A new report by the Sustainable Development Unit for NHS England and Public Health England selected 35 areas and calculated their financial and environmental benefits.
The Securing healthy returns report outlines areas that offer potential cash savings and environmental benefits. These include providing mental health services to people being treated for physical health needs in hospitals, encouraging staff to travel to work by bike or foot and increasing use of technology for communication – for instance between staff and for patients with long term conditions.
Alongside the report are a number of online tools which are designed to help decision makers better understand what different interventions can deliver both nationally and for their organisation:
- A national carbon cost benefit curve (shows the carbon cut and pounds savings across the interventions nationally)
- A national organisation type carbon cost benefit curve (shows carbon cut and pounds savings nationally but for specific areas such as acute, GP etc)
- Your carbon and cost benefit curve - An interactive tool that enables users to enter their organisational information and scales results to them
Your carbon and cost benefit curve tool enables users to enter their specific organisational information such as staff numbers, floor space or prescriptions. Users then select the interventions they want to include and the system will calculate the potential financial savings and reduction in tonnes of carbon.
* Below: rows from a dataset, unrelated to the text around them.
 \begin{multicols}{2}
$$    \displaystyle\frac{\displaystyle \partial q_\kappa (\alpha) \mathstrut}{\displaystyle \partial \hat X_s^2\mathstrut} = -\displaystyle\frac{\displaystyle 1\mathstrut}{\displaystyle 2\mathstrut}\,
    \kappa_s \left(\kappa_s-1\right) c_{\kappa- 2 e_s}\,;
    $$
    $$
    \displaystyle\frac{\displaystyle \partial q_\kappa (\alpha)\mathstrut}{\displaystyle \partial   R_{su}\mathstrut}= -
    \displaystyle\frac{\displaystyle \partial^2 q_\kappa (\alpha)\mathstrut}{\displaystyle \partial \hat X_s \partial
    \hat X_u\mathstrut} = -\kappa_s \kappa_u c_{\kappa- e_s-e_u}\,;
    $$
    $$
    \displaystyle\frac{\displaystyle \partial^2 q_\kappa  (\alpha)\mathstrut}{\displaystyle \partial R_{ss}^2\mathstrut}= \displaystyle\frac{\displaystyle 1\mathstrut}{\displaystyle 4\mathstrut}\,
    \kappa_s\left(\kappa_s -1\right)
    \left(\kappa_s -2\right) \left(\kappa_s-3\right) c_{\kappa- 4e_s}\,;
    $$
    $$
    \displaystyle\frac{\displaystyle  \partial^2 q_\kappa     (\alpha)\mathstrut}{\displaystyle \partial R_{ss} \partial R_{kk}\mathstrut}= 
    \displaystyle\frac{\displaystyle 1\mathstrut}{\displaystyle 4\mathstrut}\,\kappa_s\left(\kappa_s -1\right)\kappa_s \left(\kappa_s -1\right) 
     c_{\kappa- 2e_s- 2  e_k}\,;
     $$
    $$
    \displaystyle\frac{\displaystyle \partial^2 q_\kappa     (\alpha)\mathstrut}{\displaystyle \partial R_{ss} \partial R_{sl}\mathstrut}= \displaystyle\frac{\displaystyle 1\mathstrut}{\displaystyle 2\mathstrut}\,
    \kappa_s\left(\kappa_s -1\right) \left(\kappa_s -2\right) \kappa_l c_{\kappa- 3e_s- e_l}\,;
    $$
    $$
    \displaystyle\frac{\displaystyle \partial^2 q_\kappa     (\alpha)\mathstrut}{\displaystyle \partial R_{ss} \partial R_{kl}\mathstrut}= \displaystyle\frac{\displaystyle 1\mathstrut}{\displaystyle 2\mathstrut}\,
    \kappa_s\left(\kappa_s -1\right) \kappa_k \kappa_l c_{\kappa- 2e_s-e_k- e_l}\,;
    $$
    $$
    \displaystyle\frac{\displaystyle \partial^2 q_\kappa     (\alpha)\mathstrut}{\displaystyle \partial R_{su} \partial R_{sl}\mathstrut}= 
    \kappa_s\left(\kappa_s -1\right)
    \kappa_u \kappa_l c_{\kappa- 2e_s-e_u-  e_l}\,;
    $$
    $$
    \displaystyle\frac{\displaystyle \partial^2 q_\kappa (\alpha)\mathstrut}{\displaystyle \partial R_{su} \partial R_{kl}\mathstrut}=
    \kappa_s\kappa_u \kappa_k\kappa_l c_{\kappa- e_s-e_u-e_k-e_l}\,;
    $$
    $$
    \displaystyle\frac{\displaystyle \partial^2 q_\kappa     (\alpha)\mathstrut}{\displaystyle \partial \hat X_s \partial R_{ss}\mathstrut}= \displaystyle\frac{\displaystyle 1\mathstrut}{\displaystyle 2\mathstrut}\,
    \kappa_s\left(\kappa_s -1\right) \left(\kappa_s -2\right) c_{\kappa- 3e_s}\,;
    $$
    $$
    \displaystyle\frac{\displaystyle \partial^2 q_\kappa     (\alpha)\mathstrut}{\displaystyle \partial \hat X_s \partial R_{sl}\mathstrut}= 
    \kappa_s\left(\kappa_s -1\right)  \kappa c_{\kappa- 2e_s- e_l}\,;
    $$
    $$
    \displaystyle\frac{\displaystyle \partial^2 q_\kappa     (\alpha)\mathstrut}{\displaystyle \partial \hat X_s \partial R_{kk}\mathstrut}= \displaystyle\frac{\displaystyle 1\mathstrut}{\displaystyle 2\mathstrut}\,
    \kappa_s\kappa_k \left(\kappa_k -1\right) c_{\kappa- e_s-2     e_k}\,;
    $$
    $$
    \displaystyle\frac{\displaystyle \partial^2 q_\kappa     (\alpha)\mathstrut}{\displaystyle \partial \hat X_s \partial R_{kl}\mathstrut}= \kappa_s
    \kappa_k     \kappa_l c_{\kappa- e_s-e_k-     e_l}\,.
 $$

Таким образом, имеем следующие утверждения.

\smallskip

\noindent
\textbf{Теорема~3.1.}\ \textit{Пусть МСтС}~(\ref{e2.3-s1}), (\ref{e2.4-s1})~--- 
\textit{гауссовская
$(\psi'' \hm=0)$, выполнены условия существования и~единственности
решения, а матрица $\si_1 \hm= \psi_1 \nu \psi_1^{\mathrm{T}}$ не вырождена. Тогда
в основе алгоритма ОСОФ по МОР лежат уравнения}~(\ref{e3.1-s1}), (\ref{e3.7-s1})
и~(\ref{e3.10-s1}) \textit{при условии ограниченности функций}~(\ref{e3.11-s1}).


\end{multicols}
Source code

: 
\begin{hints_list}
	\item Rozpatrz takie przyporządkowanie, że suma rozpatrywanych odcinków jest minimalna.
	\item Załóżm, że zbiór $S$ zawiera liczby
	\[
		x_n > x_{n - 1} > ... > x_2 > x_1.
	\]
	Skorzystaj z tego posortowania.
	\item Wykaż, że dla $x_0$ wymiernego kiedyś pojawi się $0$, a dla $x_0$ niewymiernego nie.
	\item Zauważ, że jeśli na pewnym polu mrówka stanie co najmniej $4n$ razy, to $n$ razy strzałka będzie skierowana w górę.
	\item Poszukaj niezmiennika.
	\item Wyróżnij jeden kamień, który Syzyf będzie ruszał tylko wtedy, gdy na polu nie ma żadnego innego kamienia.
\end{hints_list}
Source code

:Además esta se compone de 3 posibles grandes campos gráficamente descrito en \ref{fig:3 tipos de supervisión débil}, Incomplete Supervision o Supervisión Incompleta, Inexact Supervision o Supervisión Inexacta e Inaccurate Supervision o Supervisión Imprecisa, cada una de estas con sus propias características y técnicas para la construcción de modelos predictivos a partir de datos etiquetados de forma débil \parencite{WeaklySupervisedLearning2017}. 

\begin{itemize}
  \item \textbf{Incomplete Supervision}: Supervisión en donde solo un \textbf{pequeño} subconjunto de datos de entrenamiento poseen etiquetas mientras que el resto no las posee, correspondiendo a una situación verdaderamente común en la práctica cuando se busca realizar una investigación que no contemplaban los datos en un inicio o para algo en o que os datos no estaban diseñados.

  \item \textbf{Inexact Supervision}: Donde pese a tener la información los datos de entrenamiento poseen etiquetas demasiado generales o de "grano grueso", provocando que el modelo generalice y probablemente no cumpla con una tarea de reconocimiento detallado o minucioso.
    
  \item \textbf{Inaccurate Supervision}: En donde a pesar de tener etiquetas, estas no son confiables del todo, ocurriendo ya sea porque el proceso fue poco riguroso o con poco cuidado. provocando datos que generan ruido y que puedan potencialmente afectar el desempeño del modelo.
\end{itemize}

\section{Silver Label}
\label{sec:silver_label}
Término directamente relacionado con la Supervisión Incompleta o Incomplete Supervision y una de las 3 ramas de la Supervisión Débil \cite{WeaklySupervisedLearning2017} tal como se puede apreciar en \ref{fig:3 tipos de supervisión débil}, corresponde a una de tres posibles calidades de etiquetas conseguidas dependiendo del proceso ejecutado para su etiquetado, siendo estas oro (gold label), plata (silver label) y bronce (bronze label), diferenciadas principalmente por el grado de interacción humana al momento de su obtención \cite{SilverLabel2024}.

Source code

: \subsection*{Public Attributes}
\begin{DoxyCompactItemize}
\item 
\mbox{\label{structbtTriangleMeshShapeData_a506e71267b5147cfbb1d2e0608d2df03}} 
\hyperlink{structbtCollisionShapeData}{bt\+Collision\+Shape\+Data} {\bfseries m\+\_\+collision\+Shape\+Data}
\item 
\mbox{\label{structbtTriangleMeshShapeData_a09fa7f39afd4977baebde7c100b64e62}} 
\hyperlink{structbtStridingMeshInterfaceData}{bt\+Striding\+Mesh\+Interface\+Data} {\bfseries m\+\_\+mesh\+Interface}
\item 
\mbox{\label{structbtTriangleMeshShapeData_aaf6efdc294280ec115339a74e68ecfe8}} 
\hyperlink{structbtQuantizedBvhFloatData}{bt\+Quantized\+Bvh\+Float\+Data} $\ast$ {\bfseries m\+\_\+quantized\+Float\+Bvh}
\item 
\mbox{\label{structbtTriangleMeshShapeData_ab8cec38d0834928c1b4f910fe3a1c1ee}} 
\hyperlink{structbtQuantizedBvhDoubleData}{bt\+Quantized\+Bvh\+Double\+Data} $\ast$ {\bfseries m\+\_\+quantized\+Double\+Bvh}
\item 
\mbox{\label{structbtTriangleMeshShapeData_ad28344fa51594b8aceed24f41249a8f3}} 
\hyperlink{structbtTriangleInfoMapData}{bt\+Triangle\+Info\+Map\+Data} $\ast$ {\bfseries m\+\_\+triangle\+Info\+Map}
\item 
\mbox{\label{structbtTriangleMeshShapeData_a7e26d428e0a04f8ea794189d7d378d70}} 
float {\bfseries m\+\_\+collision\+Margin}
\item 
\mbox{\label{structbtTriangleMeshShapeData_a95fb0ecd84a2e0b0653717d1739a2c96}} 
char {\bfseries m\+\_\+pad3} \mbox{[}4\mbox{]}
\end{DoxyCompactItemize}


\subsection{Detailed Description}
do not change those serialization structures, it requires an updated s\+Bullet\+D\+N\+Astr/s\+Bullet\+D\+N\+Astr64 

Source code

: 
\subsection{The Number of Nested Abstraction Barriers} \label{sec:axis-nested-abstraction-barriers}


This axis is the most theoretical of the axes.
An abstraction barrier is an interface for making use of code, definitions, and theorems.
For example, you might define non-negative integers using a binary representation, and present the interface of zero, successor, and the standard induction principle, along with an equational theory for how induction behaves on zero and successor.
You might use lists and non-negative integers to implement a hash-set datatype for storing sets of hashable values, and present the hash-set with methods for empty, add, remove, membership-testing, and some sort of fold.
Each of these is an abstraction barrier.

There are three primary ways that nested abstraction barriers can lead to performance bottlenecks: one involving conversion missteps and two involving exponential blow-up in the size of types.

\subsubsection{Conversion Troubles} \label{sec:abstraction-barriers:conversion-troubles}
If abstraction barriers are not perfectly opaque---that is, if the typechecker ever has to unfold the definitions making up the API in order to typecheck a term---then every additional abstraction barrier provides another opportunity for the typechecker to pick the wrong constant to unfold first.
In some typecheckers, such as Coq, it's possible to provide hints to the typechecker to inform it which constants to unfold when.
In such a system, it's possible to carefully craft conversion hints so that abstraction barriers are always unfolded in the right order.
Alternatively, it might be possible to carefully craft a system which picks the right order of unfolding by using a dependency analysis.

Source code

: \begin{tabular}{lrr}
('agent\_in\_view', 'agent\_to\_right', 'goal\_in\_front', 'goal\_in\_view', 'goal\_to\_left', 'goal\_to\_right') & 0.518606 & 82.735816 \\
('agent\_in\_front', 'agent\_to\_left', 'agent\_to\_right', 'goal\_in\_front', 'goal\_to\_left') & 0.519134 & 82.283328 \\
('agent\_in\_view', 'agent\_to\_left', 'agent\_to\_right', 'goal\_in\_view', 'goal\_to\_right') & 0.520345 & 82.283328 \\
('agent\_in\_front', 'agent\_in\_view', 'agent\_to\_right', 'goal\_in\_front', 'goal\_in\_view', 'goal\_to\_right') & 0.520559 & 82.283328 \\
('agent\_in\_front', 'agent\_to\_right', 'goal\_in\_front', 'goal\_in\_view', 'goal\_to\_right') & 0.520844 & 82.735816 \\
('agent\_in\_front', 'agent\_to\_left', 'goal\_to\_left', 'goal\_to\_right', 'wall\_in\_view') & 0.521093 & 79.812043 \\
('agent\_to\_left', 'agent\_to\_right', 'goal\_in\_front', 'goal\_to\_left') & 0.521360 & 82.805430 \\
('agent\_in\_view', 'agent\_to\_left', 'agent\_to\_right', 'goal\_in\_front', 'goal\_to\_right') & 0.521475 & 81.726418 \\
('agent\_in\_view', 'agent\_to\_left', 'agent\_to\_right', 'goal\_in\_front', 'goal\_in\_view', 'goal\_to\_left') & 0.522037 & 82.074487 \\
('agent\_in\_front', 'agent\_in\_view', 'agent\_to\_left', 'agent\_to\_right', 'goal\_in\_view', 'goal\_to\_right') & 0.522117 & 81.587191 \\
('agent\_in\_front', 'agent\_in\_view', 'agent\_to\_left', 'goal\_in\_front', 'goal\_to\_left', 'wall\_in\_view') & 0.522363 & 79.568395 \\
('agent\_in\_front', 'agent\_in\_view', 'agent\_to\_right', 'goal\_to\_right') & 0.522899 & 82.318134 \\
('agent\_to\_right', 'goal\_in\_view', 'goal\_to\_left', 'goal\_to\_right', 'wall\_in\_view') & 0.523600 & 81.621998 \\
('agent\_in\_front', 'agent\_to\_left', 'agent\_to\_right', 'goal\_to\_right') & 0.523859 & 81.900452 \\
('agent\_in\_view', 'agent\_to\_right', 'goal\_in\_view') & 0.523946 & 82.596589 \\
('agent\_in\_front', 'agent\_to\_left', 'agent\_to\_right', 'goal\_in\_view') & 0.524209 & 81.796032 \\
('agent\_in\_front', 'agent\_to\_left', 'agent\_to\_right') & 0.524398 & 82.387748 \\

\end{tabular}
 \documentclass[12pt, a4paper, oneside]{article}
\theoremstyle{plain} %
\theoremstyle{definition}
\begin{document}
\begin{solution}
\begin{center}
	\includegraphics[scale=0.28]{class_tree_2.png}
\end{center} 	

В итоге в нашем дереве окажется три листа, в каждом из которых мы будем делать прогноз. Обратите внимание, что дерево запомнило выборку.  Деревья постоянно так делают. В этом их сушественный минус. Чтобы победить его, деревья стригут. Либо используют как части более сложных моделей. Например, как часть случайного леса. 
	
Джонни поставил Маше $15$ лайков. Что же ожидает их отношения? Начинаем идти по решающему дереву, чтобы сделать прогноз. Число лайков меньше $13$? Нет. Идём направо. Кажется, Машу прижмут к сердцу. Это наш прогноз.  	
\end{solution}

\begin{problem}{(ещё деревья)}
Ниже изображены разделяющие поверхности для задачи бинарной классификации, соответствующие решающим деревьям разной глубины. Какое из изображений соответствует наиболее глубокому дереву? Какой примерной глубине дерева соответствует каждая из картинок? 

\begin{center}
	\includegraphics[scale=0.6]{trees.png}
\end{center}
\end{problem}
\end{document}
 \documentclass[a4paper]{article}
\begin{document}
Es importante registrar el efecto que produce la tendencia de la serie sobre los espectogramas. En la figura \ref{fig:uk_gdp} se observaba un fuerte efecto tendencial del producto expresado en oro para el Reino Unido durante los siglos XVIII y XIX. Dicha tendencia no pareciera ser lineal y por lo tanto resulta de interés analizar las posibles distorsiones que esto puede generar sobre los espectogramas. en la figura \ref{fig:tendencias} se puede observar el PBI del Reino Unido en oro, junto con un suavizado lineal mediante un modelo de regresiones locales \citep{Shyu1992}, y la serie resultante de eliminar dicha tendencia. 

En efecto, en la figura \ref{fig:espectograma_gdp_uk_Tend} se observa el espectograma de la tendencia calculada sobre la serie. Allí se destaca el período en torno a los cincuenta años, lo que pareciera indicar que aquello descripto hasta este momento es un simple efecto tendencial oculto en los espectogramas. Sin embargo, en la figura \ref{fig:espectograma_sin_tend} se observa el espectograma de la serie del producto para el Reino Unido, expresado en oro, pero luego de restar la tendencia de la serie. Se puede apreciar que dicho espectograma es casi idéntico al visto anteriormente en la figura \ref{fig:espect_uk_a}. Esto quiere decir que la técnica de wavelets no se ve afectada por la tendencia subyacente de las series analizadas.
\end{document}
An average sized hospital with 3,000 staff and performing 60,000 operations a year could save up to £2.2m and cut 3,000 tonnes of carbon per year - the same as taking 1,300 cars off the road for a year.
The 35 areas were selected based on real life examples taking place at health and care organisations across England. These have been analysed to show the levels of savings they can offer by implementing at a national and local level. They are not the top 35 interventions but have been selected as they are supported by robust data.